China has been constantly increasing its influence in the global fashion industry. This year it is poised to overtake the US to become the world’s largest fashion market for the first time, according to recent research from McKinsey.
China is already the world’s fastest-growing consumer market, in part thanks to its expanding 1.4 billion population, and it accounts for more than 18 per cent of all fashion goods consumed globally. China also has set its sights on more ambitious goals than being the “factory to the world” and is moving into higher-value production by continuously upgrading its apparel manufacturing capabilities.
At the same time, Chinese consumers have changed significantly. Their tastes are more sophisticated.
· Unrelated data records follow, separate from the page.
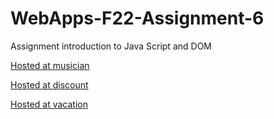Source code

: # WebApps-F22-Assignment-6
Assignment introduction to Java Script and DOM

[Hosted at musician](https://44-563-web-apps-f22.github.io/44563-webapps-assignment-6-saideepakreddy0903/musician.html)


[Hosted at discount](https://44-563-web-apps-f22.github.io/44563-webapps-assignment-6-saideepakreddy0903/discount.html)


[Hosted at vacation](https://44-563-web-apps-f22.github.io/44563-webapps-assignment-6-saideepakreddy0903/vacation.html)
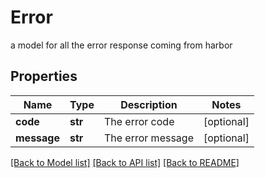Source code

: # Error

a model for all the error response coming from harbor

## Properties
Name | Type | Description | Notes
------------ | ------------- | ------------- | -------------
**code** | **str** | The error code | [optional] 
**message** | **str** | The error message | [optional] 

[[Back to Model list]](../README.md#documentation-for-models) [[Back to API list]](../README.md#documentation-for-api-endpoints) [[Back to README]](../README.md)


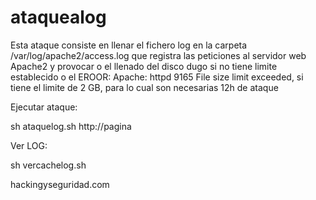 # ataquealog

Esta ataque consiste en llenar el fichero log en la carpeta /var/log/apache2/access.log que registra las peticiones al servidor web Apache2 y provocar o el llenado del disco dugo si no tiene limite establecido o el EROOR: Apache: httpd 9165 File size limit exceeded, si tiene el limite de 2 GB, para lo cual son necesarias 12h de ataque

Ejecutar ataque:

sh ataquelog.sh http://pagina

Ver LOG:

sh vercachelog.sh

hackingyseguridad.com



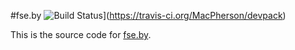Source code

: #fse.by 
![Build Status](https://travis-ci.org/MacPherson/devpack.svg?branch=master)](https://travis-ci.org/MacPherson/devpack)

This is the source code for [fse.by](http://fse.by/).

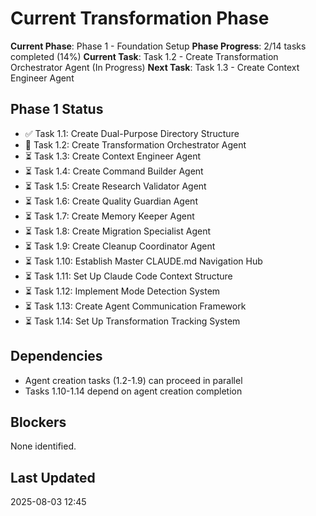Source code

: # Current Transformation Phase

**Current Phase**: Phase 1 - Foundation Setup
**Phase Progress**: 2/14 tasks completed (14%)
**Current Task**: Task 1.2 - Create Transformation Orchestrator Agent (In Progress)
**Next Task**: Task 1.3 - Create Context Engineer Agent

## Phase 1 Status
- ✅ Task 1.1: Create Dual-Purpose Directory Structure
- 🔄 Task 1.2: Create Transformation Orchestrator Agent
- ⏳ Task 1.3: Create Context Engineer Agent
- ⏳ Task 1.4: Create Command Builder Agent
- ⏳ Task 1.5: Create Research Validator Agent
- ⏳ Task 1.6: Create Quality Guardian Agent
- ⏳ Task 1.7: Create Memory Keeper Agent
- ⏳ Task 1.8: Create Migration Specialist Agent
- ⏳ Task 1.9: Create Cleanup Coordinator Agent
- ⏳ Task 1.10: Establish Master CLAUDE.md Navigation Hub
- ⏳ Task 1.11: Set Up Claude Code Context Structure
- ⏳ Task 1.12: Implement Mode Detection System
- ⏳ Task 1.13: Create Agent Communication Framework
- ⏳ Task 1.14: Set Up Transformation Tracking System

## Dependencies
- Agent creation tasks (1.2-1.9) can proceed in parallel
- Tasks 1.10-1.14 depend on agent creation completion

## Blockers
None identified.

## Last Updated
2025-08-03 12:45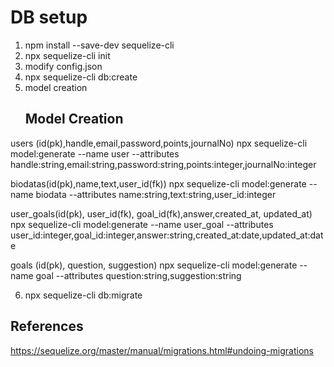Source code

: # DB setup
1. npm install --save-dev sequelize-cli
2. npx sequelize-cli init
3. modify config.json 
4. npx sequelize-cli db:create 
5. model creation
   ## Model Creation

users (id(pk),handle,email,password,points,journalNo)
npx sequelize-cli model:generate --name user --attributes handle:string,email:string,password:string,points:integer,journalNo:integer

biodatas(id(pk),name,text,user_id(fk))
npx sequelize-cli model:generate --name biodata --attributes name:string,text:string,user_id:integer

user_goals(id(pk), user_id(fk), goal_id(fk),answer,created_at, updated_at)
npx sequelize-cli model:generate --name user_goal --attributes user_id:integer,goal_id:integer,answer:string,created_at:date,updated_at:date

goals (id(pk), question, suggestion)
npx sequelize-cli model:generate --name goal --attributes question:string,suggestion:string

6. npx sequelize-cli db:migrate


## References
https://sequelize.org/master/manual/migrations.html#undoing-migrations
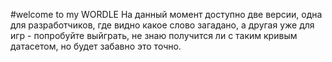 #welcome to my WORDLE
На данный момент доступно две версии, одна для разработчиков, где видно какое слово загадано, а другая уже для игр - попробуйте выйграть, не знаю получится ли с таким кривым датасетом, но будет забавно это точно.
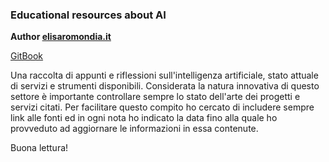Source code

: 
### **Educational resources about AI**

**Author [elisaromondia.it](https://www.elisaromondia.it/)**

[GitBook](https://elicatinthebox.gitbook.io/aireport/)

Una raccolta di appunti e riflessioni sull'intelligenza artificiale, stato attuale di servizi e strumenti disponibili. Considerata la natura innovativa di questo settore è importante controllare sempre lo stato dell'arte dei progetti e servizi citati. Per facilitare questo compito ho cercato di includere sempre link alle fonti ed in ogni nota ho indicato la data fino alla quale ho provveduto ad aggiornare le informazioni in essa contenute.

Buona lettura!


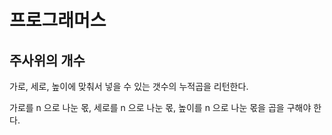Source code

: # 프로그래머스

## 주사위의 개수

가로, 세로, 높이에 맞춰서 넣을 수 있는 갯수의 누적곱을 리턴한다. 

가로를 n 으로 나눈 몫, 세로를 n 으로 나눈 몫, 높이를 n 으로 나눈 몫을 곱을 구해야 한다.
They want fewer cheap, mass-produced goods and are increasingly drawn to handcrafted products that display quality and individuality.
Furthermore, leading luxury brands have become increasingly dependent on Chinese customers. For instance, Ermenegildo Zegna, a famous Italian brand, now looks to China, not the US, as the place where it tests new products before deciding whether to roll them out globally.
Despite China becoming an important testing ground for luxury fashion brands, most Chinese people cannot afford such high-priced products. That is why popular sportswear brands such as Adidas and Nike are placing greater emphasis on their businesses based in China to meet the growing demand from fashion-conscious middle-class consumers. Meanwhile, the fast-growing market for inexpensive clothes is being serviced by local brands, such as Peacebird and La Chapelle, rather than those from the West.
People in Thailand are also becoming more sophisticated in their fashion tastes. The growing aspirational middle class has paved the way for an increase in demand for higher quality, more creative and unique apparel. Higher demand is seeing Thailand’s fashion revenue grow by about 10 per cent a year, with the market value forecast to reach $1.5 billion by 2023.
While it is unlikely we will see the likes of Louis Vuitton using Thailand to test their latest designs, the growth of China’s homegrown labels may soon inspire local fashionistas to pay more attention to what is coming out of Shanghai or Beijing than Paris or New York.